TASK BRIEF ->
Return, exactly as written, the lines of the material from its top through the line with "Gli strumenti di", keeping pictures out.

RECORDS SHOWN ->

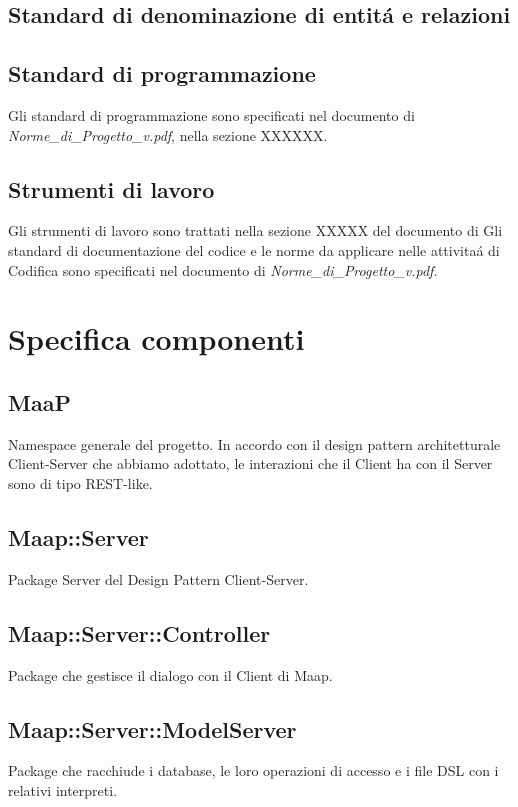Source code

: \subsection{Standard di denominazione di entit\'{a} e relazioni}

\subsection{Standard di programmazione}
Gli standard di programmazione sono specificati nel documento di 
\emph{Norme\_{}di\_{}Progetto\_{}v\versioneNormeDiProgetto{}.pdf}, nella sezione XXXXXX.	%

\subsection{Strumenti di lavoro}
Gli strumenti di lavoro sono trattati nella sezione XXXXX del documento di					%
Gli standard di documentazione del codice e le norme da applicare nelle attivita\'{a} 
di Codifica sono specificati nel documento di 
\emph{Norme\_{}di\_{}Progetto\_{}v\versioneNormeDiProgetto{}.pdf}.

\newpage
\section{Specifica componenti}

\subsection{MaaP}
Namespace generale del progetto. In accordo con il design pattern architetturale Client-Server che 
abbiamo adottato, le interazioni che il Client ha con il Server sono di tipo REST-like.

\subsection{Maap::Server}
Package Server del Design Pattern Client-Server. 

\subsection{Maap::Server::Controller}
Package che gestisce il dialogo con il Client di Maap. 

\subsection{Maap::Server::ModelServer}
Package che racchiude i database, le loro operazioni di accesso e i file 
DSL con i relativi interpreti.

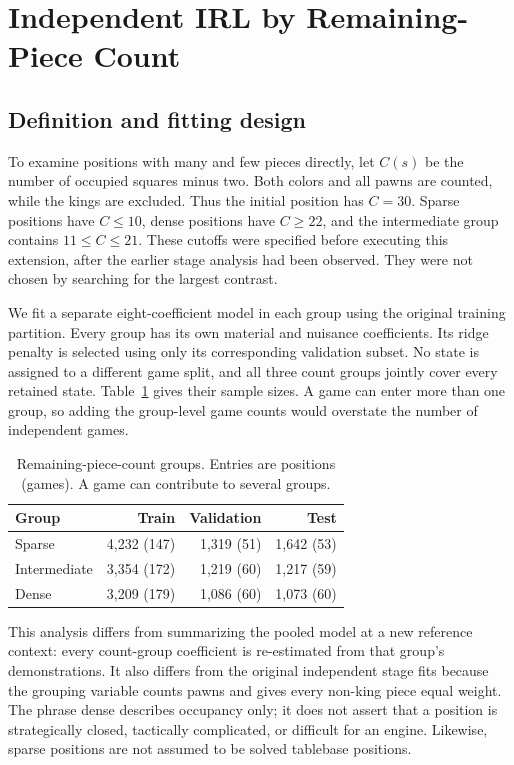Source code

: \documentclass{jcst}
\begin{document}
\section{Independent IRL by Remaining-Piece Count}
\subsection{Definition and fitting design}
To examine positions with many and few pieces directly, let $C(s)$ be the number of occupied squares minus two. Both colors and all pawns are counted, while the kings are excluded. Thus the initial position has $C=30$. Sparse positions have $C\leq10$, dense positions have $C\geq22$, and the intermediate group contains $11\leq C\leq21$. These cutoffs were specified before executing this extension, after the earlier stage analysis had been observed. They were not chosen by searching for the largest contrast.

We fit a separate eight-coefficient model in each group using the original training partition. Every group has its own material and nuisance coefficients. Its ridge penalty is selected using only its corresponding validation subset. No state is assigned to a different game split, and all three count groups jointly cover every retained state. Table~\ref{tab:countcoverage} gives their sample sizes. A game can enter more than one group, so adding the group-level game counts would overstate the number of independent games.
\begin{table}[t]\centering
\small
\caption{Remaining-piece-count groups. Entries are positions (games). A game can contribute to several groups.}\label{tab:countcoverage}
\begin{tabular}{lrrr}
\toprule
Group & Train & Validation & Test\\\midrule
Sparse & 4,232 (147) & 1,319 (51) & 1,642 (53)\\
Intermediate & 3,354 (172) & 1,219 (60) & 1,217 (59)\\
Dense & 3,209 (179) & 1,086 (60) & 1,073 (60)\\
\bottomrule\end{tabular}\end{table}

This analysis differs from summarizing the pooled model at a new reference context: every count-group coefficient is re-estimated from that group's demonstrations. It also differs from the original independent stage fits because the grouping variable counts pawns and gives every non-king piece equal weight. The phrase dense describes occupancy only; it does not assert that a position is strategically closed, tactically complicated, or difficult for an engine. Likewise, sparse positions are not assumed to be solved tablebase positions.
\end{document}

EXPECTED OUTPUT ->
Source code

: \subsection{Standard di denominazione di entit\'{a} e relazioni}

\subsection{Standard di programmazione}
Gli standard di programmazione sono specificati nel documento di 
\emph{Norme\_{}di\_{}Progetto\_{}v\versioneNormeDiProgetto{}.pdf}, nella sezione XXXXXX.	%

\subsection{Strumenti di lavoro}
Gli strumenti di lavoro sono trattati nella sezione XXXXX del documento di					%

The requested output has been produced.